Во всяком случае, Хай-ибн-Якзан, человек, родившийся из ила на острове, не выдерживает испытания опытом Маугли. Если мы проделаем конкретный опыт, возьмем человеческое существо и попытаемся заставить его, бегая по голой природе, подняться до высот метафизики, вряд ли мы что-то получим кроме человека-волка… Понятно, что человек имеет в себе измерение человеческое — слабое, обреченное, пассивное, а общество является сверхчеловеческим, оно является чем-то абсолютно превосходящим индивидуума. Но откуда это общество берется? Оно состоит конкретно из людей — не из духов, не из джиннов, не из ангелов. Посмотрим наверх, там тоже люди, придем в какие-нибудь мистические коллегии посвященных, и там вроде люди.
Откуда же берется это сверхчеловеческое качество общества? Дело в том, что общество является манифестацией Великого существа.

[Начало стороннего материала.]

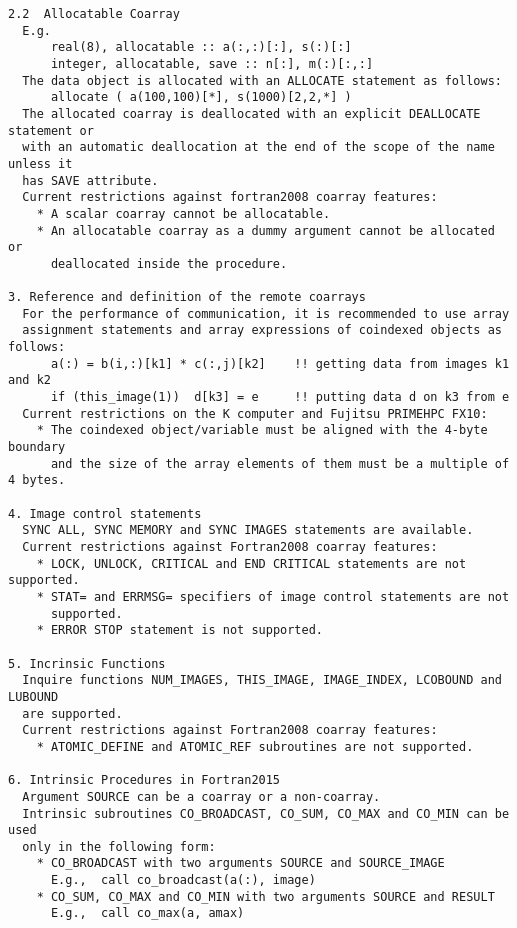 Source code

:\begin{verbatim}
2.2  Allocatable Coarray
  E.g.
      real(8), allocatable :: a(:,:)[:], s(:)[:]
      integer, allocatable, save :: n[:], m(:)[:,:]
  The data object is allocated with an ALLOCATE statement as follows:
      allocate ( a(100,100)[*], s(1000)[2,2,*] )
  The allocated coarray is deallocated with an explicit DEALLOCATE statement or 
  with an automatic deallocation at the end of the scope of the name unless it 
  has SAVE attribute.
  Current restrictions against fortran2008 coarray features:
    * A scalar coarray cannot be allocatable.
    * An allocatable coarray as a dummy argument cannot be allocated or 
      deallocated inside the procedure.
    
3. Reference and definition of the remote coarrays
  For the performance of communication, it is recommended to use array 
  assignment statements and array expressions of coindexed objects as follows:
      a(:) = b(i,:)[k1] * c(:,j)[k2]    !! getting data from images k1 and k2
      if (this_image(1))  d[k3] = e     !! putting data d on k3 from e
  Current restrictions on the K computer and Fujitsu PRIMEHPC FX10:
    * The coindexed object/variable must be aligned with the 4-byte boundary 
      and the size of the array elements of them must be a multiple of 4 bytes.
  
4. Image control statements
  SYNC ALL, SYNC MEMORY and SYNC IMAGES statements are available.
  Current restrictions against Fortran2008 coarray features:
    * LOCK, UNLOCK, CRITICAL and END CRITICAL statements are not supported.
    * STAT= and ERRMSG= specifiers of image control statements are not 
      supported.
    * ERROR STOP statement is not supported.
    
5. Incrinsic Functions
  Inquire functions NUM_IMAGES, THIS_IMAGE, IMAGE_INDEX, LCOBOUND and LUBOUND
  are supported.
  Current restrictions against Fortran2008 coarray features:
    * ATOMIC_DEFINE and ATOMIC_REF subroutines are not supported.

6. Intrinsic Procedures in Fortran2015
  Argument SOURCE can be a coarray or a non-coarray.
  Intrinsic subroutines CO_BROADCAST, CO_SUM, CO_MAX and CO_MIN can be used 
  only in the following form:
    * CO_BROADCAST with two arguments SOURCE and SOURCE_IMAGE
      E.g.,  call co_broadcast(a(:), image)
    * CO_SUM, CO_MAX and CO_MIN with two arguments SOURCE and RESULT
      E.g.,  call co_max(a, amax)



\end{verbatim}
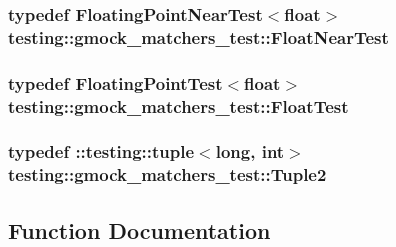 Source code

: \subsubsection[{\texorpdfstring{Float\+Near\+Test}{FloatNearTest}}]{\setlength{\rightskip}{0pt plus 5cm}typedef {\bf Floating\+Point\+Near\+Test}$<$float$>$ {\bf testing\+::gmock\+\_\+matchers\+\_\+test\+::\+Float\+Near\+Test}}\hypertarget{namespacetesting_1_1gmock__matchers__test_a426b51f464dcb48033946e1bf3cc8795}{}\label{namespacetesting_1_1gmock__matchers__test_a426b51f464dcb48033946e1bf3cc8795}
\subsubsection[{\texorpdfstring{Float\+Test}{FloatTest}}]{\setlength{\rightskip}{0pt plus 5cm}typedef {\bf Floating\+Point\+Test}$<$float$>$ {\bf testing\+::gmock\+\_\+matchers\+\_\+test\+::\+Float\+Test}}\hypertarget{namespacetesting_1_1gmock__matchers__test_a145329e433869625f9f0e98a0cdfd7b4}{}\label{namespacetesting_1_1gmock__matchers__test_a145329e433869625f9f0e98a0cdfd7b4}
\subsubsection[{\texorpdfstring{Tuple2}{Tuple2}}]{\setlength{\rightskip}{0pt plus 5cm}typedef \+::testing\+::tuple$<$long, int$>$ {\bf testing\+::gmock\+\_\+matchers\+\_\+test\+::\+Tuple2}}\hypertarget{namespacetesting_1_1gmock__matchers__test_a8b82c859cd28da9e7f7d4c6091a3165c}{}\label{namespacetesting_1_1gmock__matchers__test_a8b82c859cd28da9e7f7d4c6091a3165c}


\subsection{Function Documentation}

4. Общество как связь смертного человека с Великим Существом
Мы говорили в предыдущей беседе о кризисе бытия, т. е. бытия, являющегося в своей внутренней противоречивости первой возможностью проявления, и кризисе разума как второй возможности проявления. «Гармонизатором» двух этих первых точек проявления, первых манифестаций является архетипическое существо. Мы не будем называть его сейчас человеком, хотя в принципе все традиции склоняются к тому, чтобы назвать его человеком. Каббалисты его называют Адам Кадмон, суфии называют его Инсан уль-Камиль, дальневосточная традиция называет его просто «Человек», имея в виду, что это «человек между небом и землей», Великий Человек. Тем не менее мы будем говорить все-таки, что это существо, Великое существо, которое в одной руке держит бытие, в другой руке держит разум, являясь координатором того и другого. Это то, что имеют в виду индуисты, когда говорят о триаде сат-чит-ананда (бытие, сознание, блаженство), подразумевая под «ананда», т. е. блаженством, именно внутреннее состояние этого Великого существа. (…)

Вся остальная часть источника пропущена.